Dataset entries:
* * * * * * * * *

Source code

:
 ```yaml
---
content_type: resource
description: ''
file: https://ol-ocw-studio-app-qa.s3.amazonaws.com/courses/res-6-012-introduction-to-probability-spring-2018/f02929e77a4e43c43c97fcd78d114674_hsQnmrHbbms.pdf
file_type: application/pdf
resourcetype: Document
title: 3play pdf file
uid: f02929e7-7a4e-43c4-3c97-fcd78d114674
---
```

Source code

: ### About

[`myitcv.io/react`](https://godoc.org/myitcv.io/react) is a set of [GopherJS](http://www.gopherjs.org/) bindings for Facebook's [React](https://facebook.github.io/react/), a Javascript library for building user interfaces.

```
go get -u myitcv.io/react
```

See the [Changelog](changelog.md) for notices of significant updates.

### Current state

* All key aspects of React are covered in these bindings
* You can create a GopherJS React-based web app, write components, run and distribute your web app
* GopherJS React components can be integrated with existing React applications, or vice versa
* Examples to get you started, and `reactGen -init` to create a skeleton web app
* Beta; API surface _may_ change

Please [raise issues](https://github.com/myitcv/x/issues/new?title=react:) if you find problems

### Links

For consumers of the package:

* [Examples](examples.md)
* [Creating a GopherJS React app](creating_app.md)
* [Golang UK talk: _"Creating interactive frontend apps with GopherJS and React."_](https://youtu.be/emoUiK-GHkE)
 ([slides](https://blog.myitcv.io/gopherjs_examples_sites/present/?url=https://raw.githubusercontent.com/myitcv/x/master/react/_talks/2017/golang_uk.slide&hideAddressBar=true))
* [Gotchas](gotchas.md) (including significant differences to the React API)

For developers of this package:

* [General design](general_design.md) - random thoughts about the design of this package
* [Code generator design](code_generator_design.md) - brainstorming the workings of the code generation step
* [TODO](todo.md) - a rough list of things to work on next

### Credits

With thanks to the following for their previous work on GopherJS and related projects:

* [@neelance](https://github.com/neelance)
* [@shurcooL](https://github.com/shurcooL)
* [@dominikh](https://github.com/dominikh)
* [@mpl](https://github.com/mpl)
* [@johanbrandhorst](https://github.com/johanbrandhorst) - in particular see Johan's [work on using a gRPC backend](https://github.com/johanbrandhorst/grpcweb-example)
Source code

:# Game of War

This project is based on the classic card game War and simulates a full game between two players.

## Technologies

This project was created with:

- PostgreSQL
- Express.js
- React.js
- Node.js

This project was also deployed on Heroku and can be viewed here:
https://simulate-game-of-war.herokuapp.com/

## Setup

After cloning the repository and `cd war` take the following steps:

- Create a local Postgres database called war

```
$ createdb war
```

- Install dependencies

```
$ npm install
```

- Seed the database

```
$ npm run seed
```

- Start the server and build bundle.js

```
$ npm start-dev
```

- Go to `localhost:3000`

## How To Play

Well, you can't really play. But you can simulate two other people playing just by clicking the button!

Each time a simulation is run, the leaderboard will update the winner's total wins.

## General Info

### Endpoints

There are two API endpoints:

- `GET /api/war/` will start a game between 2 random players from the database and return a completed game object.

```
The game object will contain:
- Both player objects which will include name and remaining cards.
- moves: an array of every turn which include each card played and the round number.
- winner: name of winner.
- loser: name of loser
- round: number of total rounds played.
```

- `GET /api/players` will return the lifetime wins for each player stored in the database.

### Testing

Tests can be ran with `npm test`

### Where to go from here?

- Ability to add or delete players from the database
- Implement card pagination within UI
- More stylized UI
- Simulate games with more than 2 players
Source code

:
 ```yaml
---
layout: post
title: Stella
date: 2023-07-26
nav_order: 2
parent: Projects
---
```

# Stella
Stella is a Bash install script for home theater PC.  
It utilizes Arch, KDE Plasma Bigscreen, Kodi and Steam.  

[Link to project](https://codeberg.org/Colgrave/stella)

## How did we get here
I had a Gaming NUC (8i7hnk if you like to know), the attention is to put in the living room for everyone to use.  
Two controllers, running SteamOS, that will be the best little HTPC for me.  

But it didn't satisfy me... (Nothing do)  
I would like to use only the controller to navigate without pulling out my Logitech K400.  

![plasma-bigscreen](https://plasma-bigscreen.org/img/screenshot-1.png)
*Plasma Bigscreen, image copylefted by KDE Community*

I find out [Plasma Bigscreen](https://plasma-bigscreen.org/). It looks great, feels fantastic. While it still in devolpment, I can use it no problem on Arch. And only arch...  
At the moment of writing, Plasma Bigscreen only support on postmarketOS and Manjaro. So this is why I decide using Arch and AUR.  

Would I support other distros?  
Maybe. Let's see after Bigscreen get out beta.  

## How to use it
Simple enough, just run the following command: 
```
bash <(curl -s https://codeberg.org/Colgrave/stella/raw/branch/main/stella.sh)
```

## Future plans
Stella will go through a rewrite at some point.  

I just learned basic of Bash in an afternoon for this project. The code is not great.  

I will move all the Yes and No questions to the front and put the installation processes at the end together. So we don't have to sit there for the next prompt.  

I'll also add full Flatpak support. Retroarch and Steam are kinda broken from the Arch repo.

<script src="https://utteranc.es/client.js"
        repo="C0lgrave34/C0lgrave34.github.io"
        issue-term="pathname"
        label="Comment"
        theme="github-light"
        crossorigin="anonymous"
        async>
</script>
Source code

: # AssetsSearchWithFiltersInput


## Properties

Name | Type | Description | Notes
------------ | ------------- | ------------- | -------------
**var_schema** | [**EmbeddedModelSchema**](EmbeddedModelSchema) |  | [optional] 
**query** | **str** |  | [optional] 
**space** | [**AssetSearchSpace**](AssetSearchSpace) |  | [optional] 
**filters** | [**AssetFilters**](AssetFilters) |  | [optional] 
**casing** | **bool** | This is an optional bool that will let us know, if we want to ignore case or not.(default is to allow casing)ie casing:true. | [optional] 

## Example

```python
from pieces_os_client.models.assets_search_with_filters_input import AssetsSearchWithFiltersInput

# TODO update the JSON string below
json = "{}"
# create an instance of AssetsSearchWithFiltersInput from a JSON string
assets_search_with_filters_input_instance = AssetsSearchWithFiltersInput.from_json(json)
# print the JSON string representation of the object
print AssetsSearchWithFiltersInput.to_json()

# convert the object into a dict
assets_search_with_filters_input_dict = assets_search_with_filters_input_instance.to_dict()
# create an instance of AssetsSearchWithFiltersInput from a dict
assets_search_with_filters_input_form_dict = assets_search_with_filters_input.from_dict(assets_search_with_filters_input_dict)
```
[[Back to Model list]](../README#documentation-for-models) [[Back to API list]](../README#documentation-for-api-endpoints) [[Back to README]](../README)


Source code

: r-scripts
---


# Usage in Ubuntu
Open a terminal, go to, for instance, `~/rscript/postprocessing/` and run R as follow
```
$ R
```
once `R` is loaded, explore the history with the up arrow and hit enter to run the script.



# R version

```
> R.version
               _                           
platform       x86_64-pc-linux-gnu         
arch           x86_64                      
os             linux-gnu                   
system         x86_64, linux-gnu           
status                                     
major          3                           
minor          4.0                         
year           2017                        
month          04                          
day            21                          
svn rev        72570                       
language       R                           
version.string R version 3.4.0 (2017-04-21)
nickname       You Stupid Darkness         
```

* * * * * * * * *

WHAT THE EXERCISE ASKS: In the entries above, one line contains "This project was created" and another contains "Well, you can't". Reproduce exactly those two lines and the lines between them, nothing else.

WRITTEN ANSWER:
This project was created with:

- PostgreSQL
- Express.js
- React.js
- Node.js

This project was also deployed on Heroku and can be viewed here:
https://simulate-game-of-war.herokuapp.com/

## Setup

After cloning the repository and `cd war` take the following steps:

- Create a local Postgres database called war

```
$ createdb war
```

- Install dependencies

```
$ npm install
```

- Seed the database

```
$ npm run seed
```

- Start the server and build bundle.js

```
$ npm start-dev
```

- Go to `localhost:3000`

## How To Play

Well, you can't really play. But you can simulate two other people playing just by clicking the button!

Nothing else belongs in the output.